TASK
Only the lines below starting at the one containing "are enriched by" and ending at the one containing "uses 35.9~\ifb of" belong in the answer, each copied exactly.

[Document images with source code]
· · · · ·
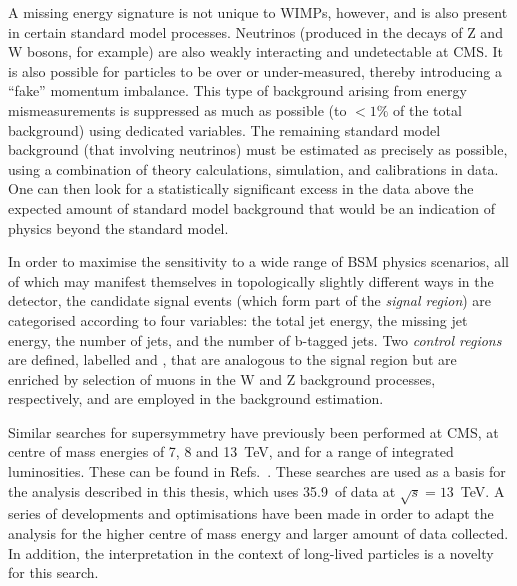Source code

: A missing energy signature is not unique to WIMPs, however, and is also present 
in certain standard model processes. Neutrinos (produced in the decays of Z and 
W bosons, for example) are also weakly interacting and undetectable at CMS. It 
is also possible for particles to be over or under-measured, thereby 
introducing a ``fake'' momentum imbalance. This type of background arising from 
energy mismeasurements is suppressed as much as possible (to $<1\%$ of the 
total background) using dedicated variables. %
The remaining standard 
model background (that involving neutrinos) must be estimated as precisely as 
possible, using a combination of theory calculations, simulation, and 
calibrations in data. %
One can then look for a 
statistically significant excess in the data above the expected amount of 
standard model background that would be an indication of %
physics beyond the standard model. %

In order to maximise the sensitivity to a wide range of BSM physics %
scenarios, 
all of which may manifest themselves in topologically slightly different ways 
in the detector, the candidate signal events (which form part of the 
\textit{signal region}) are categorised according to four variables: the total 
jet energy, the missing jet energy, the number of jets, and the number of 
b-tagged jets. %
Two \textit{control regions} are defined, labelled \mj and 
\mmj, that are analogous to the signal region but are enriched by 
selection of muons in the W and Z background processes, respectively, and are 
employed in the background estimation.%

Similar searches for supersymmetry have previously been performed %
at CMS, at centre of mass energies of 7, 8 and 13~TeV, and for a range of 
integrated luminosities. These can be found in 
Refs.~\cite{alphat1,alphat2,alphat3,alphat4,alphat5}. These 
searches are used as a basis for the analysis described in this thesis, which 
uses 35.9~\ifb of data at $\sqrt{s}=13$~TeV. A 
series of developments and optimisations have been made in order to adapt the 
analysis for the higher centre of mass energy and larger amount of data 
collected. In addition, the interpretation in the context of %
long-lived particles %
is a novelty for this search.

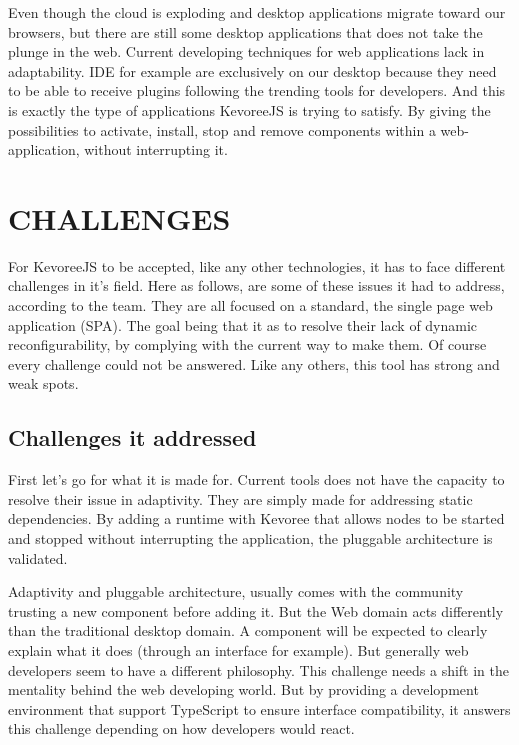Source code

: \documentclass{aes2e}
\begin{document}
Even though the cloud is exploding and desktop applications migrate toward our browsers, but there are still some desktop applications that does not take the plunge in the web. Current developing techniques for web applications lack in adaptability. IDE for example are exclusively on our desktop because they need to be able to receive plugins following the trending tools for developers. And this is exactly the type of applications KevoreeJS is trying to satisfy. By giving the possibilities to activate, install, stop and remove components within a web-application, without interrupting it.

\section{CHALLENGES}

For KevoreeJS to be accepted, like any other technologies, it has to face different challenges in it's field. Here as follows, are some of these issues it had to address, according to the team\cite{DEK1}. They are all focused on a standard, the single page web application (SPA). The goal being that it as to resolve their lack of dynamic reconfigurability, by complying with the current way to make them.
Of course every challenge could not be answered. Like any others, this tool has strong and weak spots.

\subsection{Challenges it addressed}
First let's go for what it is made for. Current tools does not have the capacity to resolve their issue in adaptivity. They are simply made for addressing static dependencies. By adding a runtime with Kevoree that allows nodes to be started and stopped without interrupting the application, the pluggable architecture is validated.
\linebreak
 
Adaptivity and pluggable architecture, usually comes with the community trusting a new component before adding it. But the Web domain acts differently than the traditional desktop domain. A component will be expected to clearly explain what it does (through an interface for example). But generally web developers seem to have a different philosophy\cite{DEK1}. This challenge needs a shift in the mentality behind the web developing world. But by providing a development environment that support TypeScript to ensure interface compatibility, it answers this challenge depending on how developers would react.
\linebreak
 
\end{document}
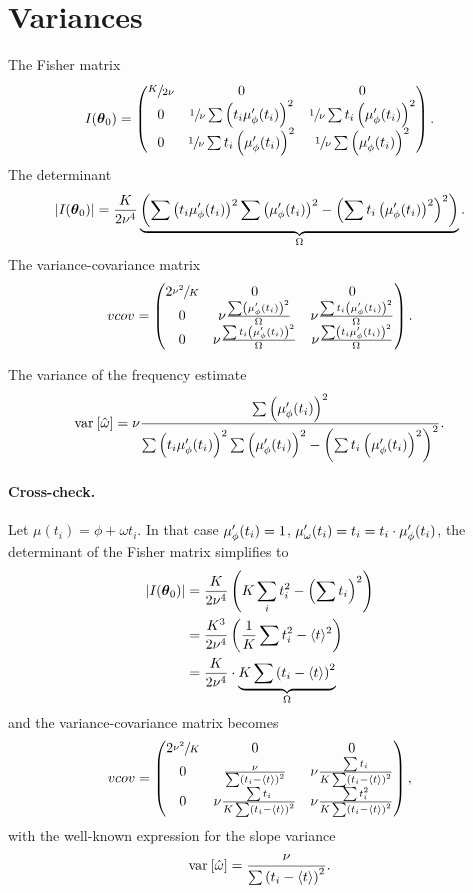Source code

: \documentclass{article}
\begin{document}
\section{Variances}

The Fisher matrix
\[
	\Fisher = \begin{pmatrix}
	\sfrac{K}{2\nu} & 0 								& 0 \\
	0 				& \sfrac1\nu\sum\bkt{t_i\mupp}^2	& \sfrac1\nu\sum t_i\bkt{\mupp}^2 \\
	0				& \sfrac1\nu\sum t_i\bkt{\mupp}^2	&\sfrac1\nu\sum\bkt{\mupp}^2
	\end{pmatrix}.
\]
The determinant
\newcommand{\STM}{\Omega}
\[
	|\Fisher| = \frac{K}{2\nu^4}\underbrace{\bkt{\sum\bkt{t_i\mupp}^2\sum\bkt{\mupp}^2 - \bkt{\sum t_i\bkt{\mupp}^2}^2}}_{\STM}.
\]
The variance-covariance matrix
\[
vcov = \begin{pmatrix}
	2\sfrac{\nu^2}{K}& 0									& 0				\\
	0				&\nu\frac{\sum\bkt{\mupp}^2}{\STM}		&\nu\frac{\sum t_i\bkt{\mupp}^2}{\STM}\\
	0				&\nu\frac{\sum t_i\bkt{\mupp}^2}{\STM}	&\nu\frac{\sum\bkt{t_i\mupp}^2}{\STM}
\end{pmatrix}.
\]

The variance of the frequency estimate
\begin{equation}\label{eq:Var1}
	\var{\hat{\omega}} = \nu\frac{\sum\bkt{\mupp}^2}{\sum\bkt{t_i\mupp}^2\sum\bkt{\mupp}^2 - \bkt{\sum t_i\bkt{\mupp}^2}^2}.
\end{equation}

\newcommand{\avg}[1]{\langle #1\rangle}
\paragraph{Cross-check.} Let $\mu(t_i) = \phi + \omega t_i$. In that case $\mupp = 1$, $\mu'_\omega(t_i) = t_i = t_i\cdot\mupp$, the determinant of the Fisher matrix simplifies to 
\begin{align*}
	|\Fisher| &= \frac{K}{2\nu^4}\bkt{K\sum_i t_i^2 - \bkt{\sum t_i}^2} \\
				 &= \frac{K^3}{2\nu^4}\bkt{\frac1K\sum t_i^2 - \avg{t}^2} \\
				 &= \frac{K}{2\nu^4}\cdot\underbrace{K\sum\bkt{t_i - \avg{t}}^2}_{\STM}
\end{align*}
\newcommand{\SSX}{\sum\bkt{t_i - \avg{t}}^2}
and the variance-covariance matrix becomes
\[
vcov = \begin{pmatrix}
	2\sfrac{\nu^2}{K}& 0									& 0				\\
	0				&\frac{\nu}{\SSX}		&\nu\frac{\sum t_i}{K\SSX}\\
	0				&\nu\frac{\sum t_i}{K\SSX}	&\nu\frac{\sum t_i^2}{K\SSX}
\end{pmatrix},
\]
with the well-known expression for the slope variance
\[
	\var{\hat\omega} = \frac{\nu}{\SSX}.
\]
\end{document}
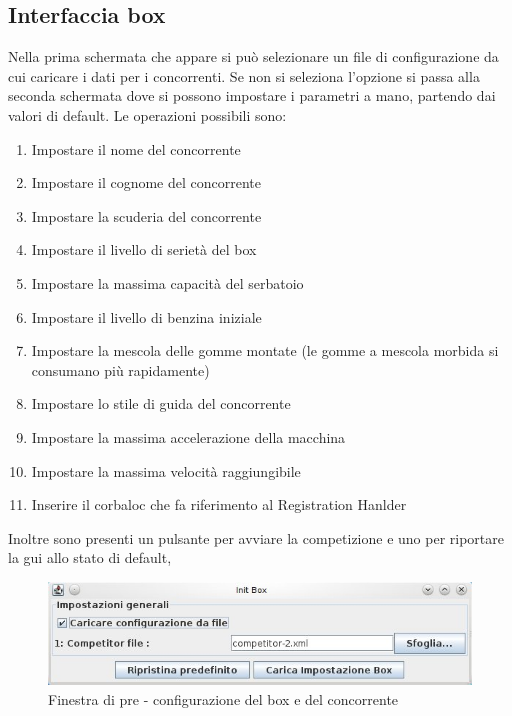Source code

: \subsection{Interfaccia box}
Nella prima schermata che appare si può selezionare un file di configurazione da cui caricare i dati per i concorrenti. Se non si seleziona l'opzione si passa alla seconda schermata dove si possono impostare i parametri a mano, partendo dai valori di default. 
Le operazioni possibili sono:
\begin{enumerate}
\item Impostare il nome del concorrente
\item Impostare il cognome del concorrente
\item Impostare la scuderia del concorrente
\item Impostare il livello di seriet\`{a} del box
\item Impostare la massima capacit\`{a} del serbatoio
\item Impostare il livello di benzina iniziale
\item Impostare la mescola delle gomme montate (le gomme a mescola morbida si consumano pi\`{u} rapidamente)
\item Impostare lo stile di guida del concorrente 
\item Impostare la massima accelerazione della macchina
\item Impostare la massima velocit\`{a} raggiungibile
\item Inserire il corbaloc che fa riferimento al Registration Hanlder
\end{enumerate}
Inoltre sono presenti un pulsante per avviare la competizione e uno per riportare la gui allo stato di default,
\begin{center}
\begin{figure}[H]
	\includegraphics[scale=0.75]{screenshotRelazione/box1.jpeg}
	\caption{Finestra di pre - configurazione del box e del concorrente}
\end{figure}
\end{center}
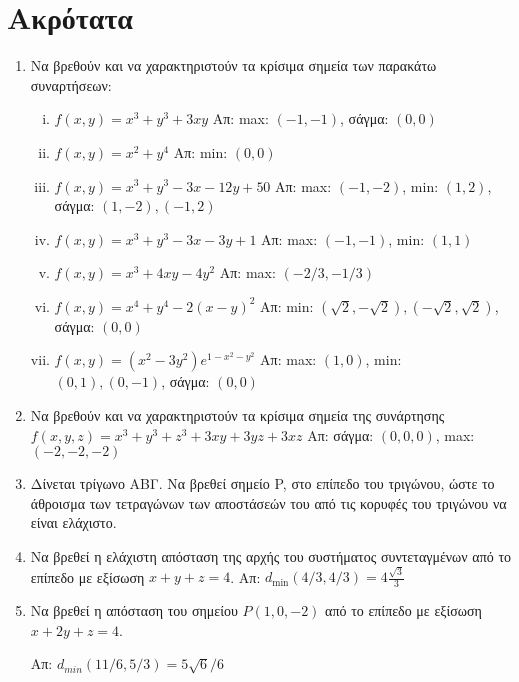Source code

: \section*{Ακρότατα}

\begin{enumerate}
  \item Να βρεθούν και να χαρακτηριστούν τα κρίσιμα σημεία  των παρακάτω συναρτήσεων:
    \begin{enumerate}[i)]
      \item $ f(x,y) = x^{3} + y^{3} + 3xy $ 
        \hfill Απ: max: $(-1,-1)  $, σάγμα: $ (0,0) $
      \item $ f(x,y) = x^{2}+y^{4} $ 
        \hfill Απ: min: $ (0,0) $ 
      \item $ f(x,y) = x^{3} + y^{3} - 3x -12y + 50 $ 
        \hfill Απ: max: $ (-1,-2)$, min: $ (1,2) $, 
        σάγμα: $ (1,-2), (-1,2) $
      \item $ f(x,y) = x^{3} + y^{3} -3x -3y + 1 $ 
        \hfill Απ: max: $(-1,-1)  $, min: $ (1,1) $
      \item $ f(x,y) = x^{3} + 4xy -4y^{2} $ 
        \hfill Απ: max: $ (-2/3, -1/3)  $
      \item $ f(x,y) = x^{4} + y^{4} -2(x-y)^{2}$  
        \hfill Απ: min: $ (\sqrt{2} , -\sqrt{2}), (-\sqrt{2} , \sqrt{2}) $, 
        σάγμα: $ (0,0) $
      \item $ f(x,y) = (x^{2}-3y^{2})e^{1-x^{2}-y^{2}} $ 
        \hfill Απ: max: $ (1,0)$, min: $ (0,1), (0,-1) $, 
        σάγμα: $ (0,0) $
    \end{enumerate}

  \item Να βρεθούν και να χαρακτηριστούν τα κρίσιμα σημεία της συνάρτησης 
    $ f(x,y,z) = x^{3} + y^{3}+z^{3} + 3xy +3yz + 3xz $
    \hfill Απ: σάγμα: $(0,0,0)$, max: $(-2,-2,-2)$  

  \item Δίνεται τρίγωνο ΑΒΓ. Να βρεθεί σημείο P, στο επίπεδο του τριγώνου, ώστε 
    το άθροισμα των τετραγώνων των αποστάσεών του από τις κορυφές του τριγώνου 
    να είναι ελάχιστο.

  \item Να βρεθεί η ελάχιστη απόσταση της αρχής του συστήματος συντεταγμένων από το 
    επίπεδο με εξίσωση $ x+y+z=4 $. 
    \hfill Απ: $ d_{\min}(4/3,4/3) = 4\frac{\sqrt{3}}{3} $  

  \item Να βρεθεί η απόσταση του σημείου $ P(1,0,-2) $ από το επίπεδο με εξίσωση 
    $ x+2y+z=4 $. 
    
    \hfill Απ: $ d_{min}(11/6,5/3) = 5 \sqrt{6} /6 $ 
\end{enumerate}


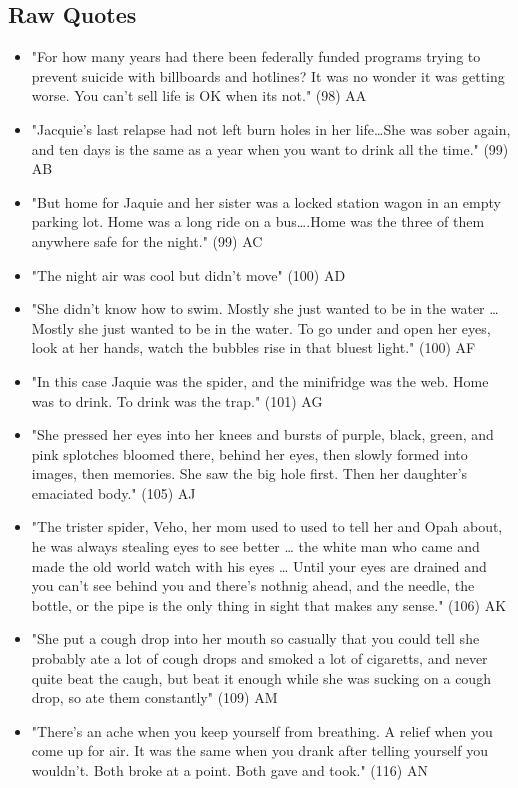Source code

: \documentclass[letterpaper]{article}
\begin{document}
\subsection{Raw Quotes}
\label{sec:org15fb26e}
\begin{itemize}
\item "For how many years had there been federally funded programs trying to prevent suicide with billboards and hotlines? It was no wonder it was getting worse. You can't sell life is OK when its not." (98) AA
\item "Jacquie's last relapse had not left burn holes in her life\ldots{}She was sober again, and ten days is the same as a year when you want to drink all the time." (99) AB
\item "But home for Jaquie and her sister was a locked station wagon in an empty parking lot. Home was a long ride on a bus\ldots{}.Home was the three of them anywhere safe for the night." (99) AC
\item "The night air was cool but didn't move" (100) AD
\item "She didn’t know how to swim. Mostly she just wanted to be in the water \ldots{} Mostly she just wanted to be in the water. To go under and open her eyes, look at her hands, watch the bubbles rise in that bluest light." (100) AF
\item "In this case Jaquie was the spider, and the minifridge was the web. Home was to drink. To drink was the trap." (101) AG
\item "She pressed her eyes into her knees and bursts of purple, black, green, and pink splotches bloomed there, behind her eyes, then slowly formed into images, then memories. She saw the big hole first. Then her daughter's emaciated body." (105) AJ
\item "The trister spider, Veho, her mom used to used to tell her and Opah about, he was always stealing eyes to see better \ldots{} the white man who came and made the old world watch with his eyes \ldots{} Until your eyes are drained and you can't see behind you and there's nothnig ahead, and the needle, the bottle, or the pipe is the only thing in sight that makes any sense." (106) AK
\item "She put a cough drop into her mouth so casually that you could tell she probably ate a lot of cough drops and smoked a lot of cigaretts, and never quite beat the caugh, but beat it enough while she was sucking on a cough drop, so ate them constantly" (109) AM
\item "There's an ache when you keep yourself from breathing. A relief when you come up for air. It was the same when you drank after telling yourself you wouldn't. Both broke at a point. Both gave and took." (116) AN

\end{itemize}
\end{document}
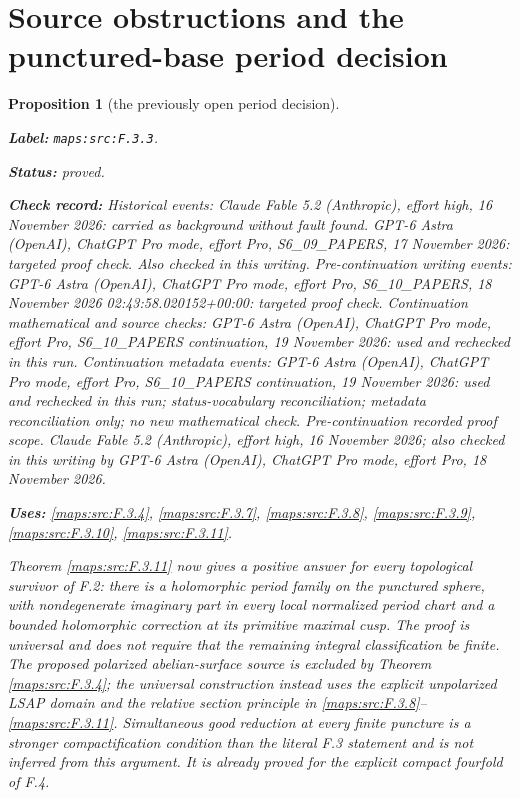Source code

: \documentclass[11pt,a4paper]{article}
\newtheorem{proposition}[proposition]{Proposition}
\theoremstyle{definition}
\newcommand{\StatementRecord}[4]{\par\smallskip\begingroup\upshape\raggedright\noindent\textbf{Label:} \nolinkurl{#1}.\par\noindent\textbf{Status:} #2.\par\noindent\textbf{Check record:} #3.\par\noindent\textbf{Uses:} #4.\par\endgroup\smallskip}
\begin{document}
\section{Source obstructions and the punctured-base period decision}



\begin{proposition}[the previously open period decision]\label{maps:src:F.3.3}
\StatementRecord{maps:src:F.3.3}{proved}{Historical events: Claude Fable 5.2 (Anthropic), effort high, 16 November 2026: carried as background without fault found. GPT-6 Astra (OpenAI), ChatGPT Pro mode, effort Pro, S6\_09\_PAPERS, 17 November 2026: targeted proof check. Also checked in this writing. Pre-continuation writing events: GPT-6 Astra (OpenAI), ChatGPT Pro mode, effort Pro, S6\_10\_PAPERS, 18 November 2026 02:43:58.020152+00:00: targeted proof check. Continuation mathematical and source checks: GPT-6 Astra (OpenAI), ChatGPT Pro mode, effort Pro, S6\_10\_PAPERS continuation, 19 November 2026: used and rechecked in this run. Continuation metadata events: GPT-6 Astra (OpenAI), ChatGPT Pro mode, effort Pro, S6\_10\_PAPERS continuation, 19 November 2026: used and rechecked in this run; status-vocabulary reconciliation; metadata reconciliation only; no new mathematical check. \emph{Pre-continuation recorded proof scope.} Claude Fable 5.2 (Anthropic), effort high, 16 November 2026; also checked in this writing by GPT-6 Astra (OpenAI), ChatGPT Pro mode, effort Pro, 18 November 2026}{\cref{maps:src:F.3.4}, \cref{maps:src:F.3.7}, \cref{maps:src:F.3.8}, \cref{maps:src:F.3.9}, \cref{maps:src:F.3.10}, \cref{maps:src:F.3.11}}


Theorem \ref{maps:src:F.3.11} now gives a positive answer for every topological
survivor of F.2: there is a holomorphic period family on the
punctured sphere, with nondegenerate imaginary part in every
local normalized period chart and a bounded holomorphic
correction at its primitive maximal cusp.  The proof is universal
and does not require that the remaining integral classification
be finite.  The proposed polarized abelian-surface source is
excluded by Theorem \ref{maps:src:F.3.4}; the universal construction instead
uses the explicit unpolarized LSAP domain and the relative
section principle in \ref{maps:src:F.3.8}--\ref{maps:src:F.3.11}.  Simultaneous good reduction
at every finite puncture is a stronger compactification condition
than the literal F.3 statement and is not inferred from this
argument.  It is already proved for the explicit compact
fourfold of F.4.

\end{proposition}
\end{document}
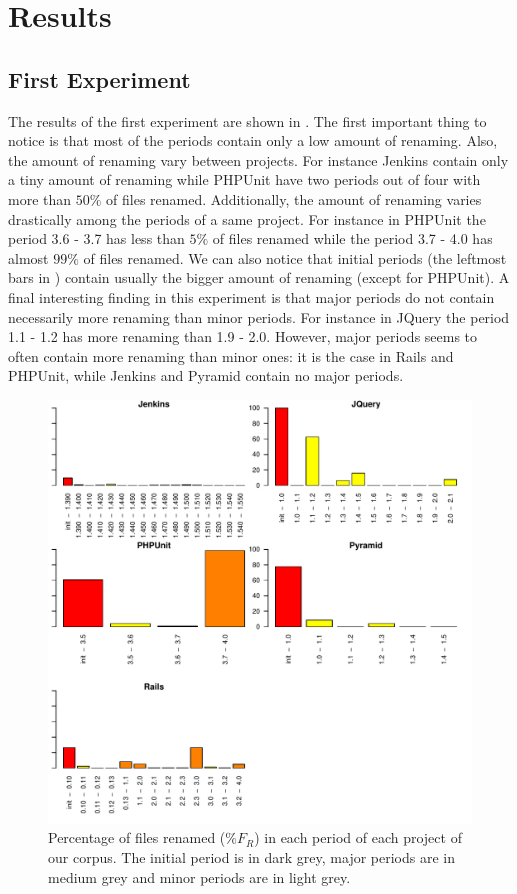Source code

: \section{Results}
\label{sec:results}

\subsection{First Experiment}

The results of the first experiment are shown in . The first important thing to notice is that most of the periods contain only a low amount of renaming. Also, the amount of renaming vary between projects. For instance Jenkins contain only a tiny amount of renaming while PHPUnit have two periods out of four with more than $50\%$ of files renamed. Additionally, the amount of renaming varies drastically among the periods of a same project. For instance in PHPUnit the period 3.6 - 3.7 has less than $5\%$ of files renamed while the period  3.7 - 4.0 has almost $99\%$ of files renamed. We can also notice that initial periods (the leftmost bars in ) contain usually the bigger amount of renaming (except for PHPUnit). A final interesting finding in this experiment is that major periods do not contain necessarily more renaming than minor periods. For instance in JQuery the period 1.1 - 1.2 has more renaming than 1.9 - 2.0. However, major periods seems to often contain more renaming than minor ones: it is the case in Rails and PHPUnit, while Jenkins and Pyramid contain no major periods.

\begin{figure}[t]
	\centering
	\includegraphics[width=0.85\linewidth,keepaspectratio]{data/figures/renaming.pdf}
	\caption{Percentage of files renamed ($\%F_R$) in each period of each project of our corpus. The initial period is in dark grey, major periods are in medium grey and minor periods are in light grey.}
	\label{fig:renaming}
\end{figure}


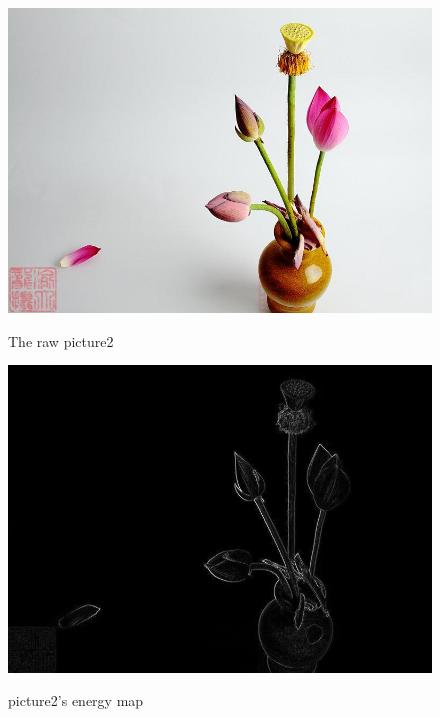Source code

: \documentclass[final]{cvpr}
\begin{document}
\begin{figure}
\begin{center}
   \includegraphics[scale=0.9]{pics/1-1.jpg}
    \caption{The raw picture2}
    \label{pic1-1}
    \includegraphics[scale=0.2]{pics/1-0.png}
    \caption{picture2's energy map}

\end{center}
\end{figure}
\end{document}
· · · · ·
RESPONSE TO THE TASK
\mmj, that are analogous to the signal region but are enriched by 
selection of muons in the W and Z background processes, respectively, and are 
employed in the background estimation.%

Similar searches for supersymmetry have previously been performed %
at CMS, at centre of mass energies of 7, 8 and 13~TeV, and for a range of 
integrated luminosities. These can be found in 
Refs.~\cite{alphat1,alphat2,alphat3,alphat4,alphat5}. These 
searches are used as a basis for the analysis described in this thesis, which 
uses 35.9~\ifb of data at $\sqrt{s}=13$~TeV. A 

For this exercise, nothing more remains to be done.